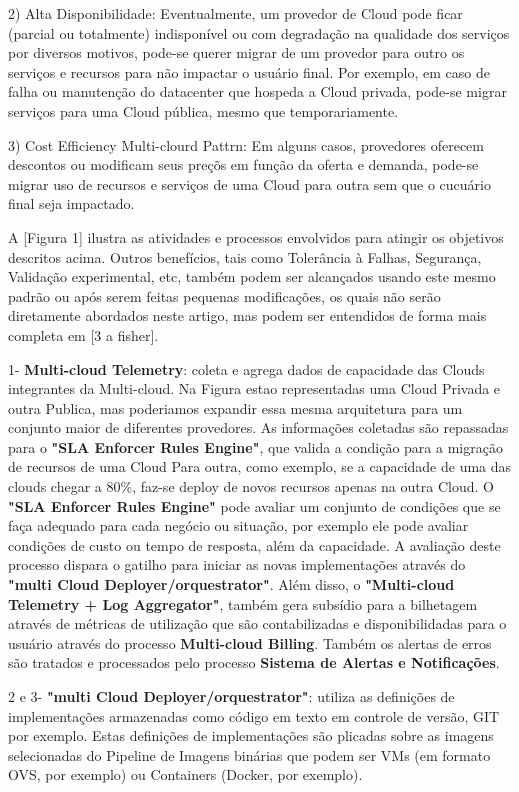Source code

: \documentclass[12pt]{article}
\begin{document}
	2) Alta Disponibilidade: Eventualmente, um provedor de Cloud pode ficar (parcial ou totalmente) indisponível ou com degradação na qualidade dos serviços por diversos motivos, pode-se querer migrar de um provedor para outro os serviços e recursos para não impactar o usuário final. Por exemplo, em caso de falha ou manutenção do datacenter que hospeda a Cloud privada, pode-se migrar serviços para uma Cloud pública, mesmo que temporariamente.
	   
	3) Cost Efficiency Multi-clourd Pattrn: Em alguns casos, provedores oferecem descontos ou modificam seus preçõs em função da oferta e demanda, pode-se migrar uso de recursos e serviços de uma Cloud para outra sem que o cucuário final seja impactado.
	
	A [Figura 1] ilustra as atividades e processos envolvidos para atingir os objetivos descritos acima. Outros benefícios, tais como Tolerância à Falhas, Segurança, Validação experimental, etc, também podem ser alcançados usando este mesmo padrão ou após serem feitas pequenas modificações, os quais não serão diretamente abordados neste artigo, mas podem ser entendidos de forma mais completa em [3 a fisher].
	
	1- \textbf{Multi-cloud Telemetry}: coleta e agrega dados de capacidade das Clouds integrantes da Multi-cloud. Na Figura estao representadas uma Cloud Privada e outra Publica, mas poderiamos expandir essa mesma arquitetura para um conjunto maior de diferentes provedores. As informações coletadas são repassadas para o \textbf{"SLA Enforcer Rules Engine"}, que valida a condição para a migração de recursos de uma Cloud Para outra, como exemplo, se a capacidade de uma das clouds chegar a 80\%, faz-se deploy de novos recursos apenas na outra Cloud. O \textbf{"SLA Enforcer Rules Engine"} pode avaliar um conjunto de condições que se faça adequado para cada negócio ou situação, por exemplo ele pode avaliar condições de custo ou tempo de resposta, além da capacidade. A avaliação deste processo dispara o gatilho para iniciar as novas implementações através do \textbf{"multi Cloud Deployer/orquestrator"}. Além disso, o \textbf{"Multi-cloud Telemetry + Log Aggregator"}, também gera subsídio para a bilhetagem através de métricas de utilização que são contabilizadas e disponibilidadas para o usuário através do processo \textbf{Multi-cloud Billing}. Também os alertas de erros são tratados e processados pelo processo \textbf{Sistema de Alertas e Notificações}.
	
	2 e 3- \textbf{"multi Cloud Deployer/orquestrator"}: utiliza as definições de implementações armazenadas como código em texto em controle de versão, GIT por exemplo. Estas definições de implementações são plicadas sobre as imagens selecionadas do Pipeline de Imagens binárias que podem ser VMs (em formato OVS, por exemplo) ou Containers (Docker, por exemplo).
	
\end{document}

■ **Problem details**:
Retype exactly the lines from the one containing "(Docker, por exemplo)." through the end of the data. Add nothing.

■ **The completed task**:
	2 e 3- \textbf{"multi Cloud Deployer/orquestrator"}: utiliza as definições de implementações armazenadas como código em texto em controle de versão, GIT por exemplo. Estas definições de implementações são plicadas sobre as imagens selecionadas do Pipeline de Imagens binárias que podem ser VMs (em formato OVS, por exemplo) ou Containers (Docker, por exemplo).
	
\end{document}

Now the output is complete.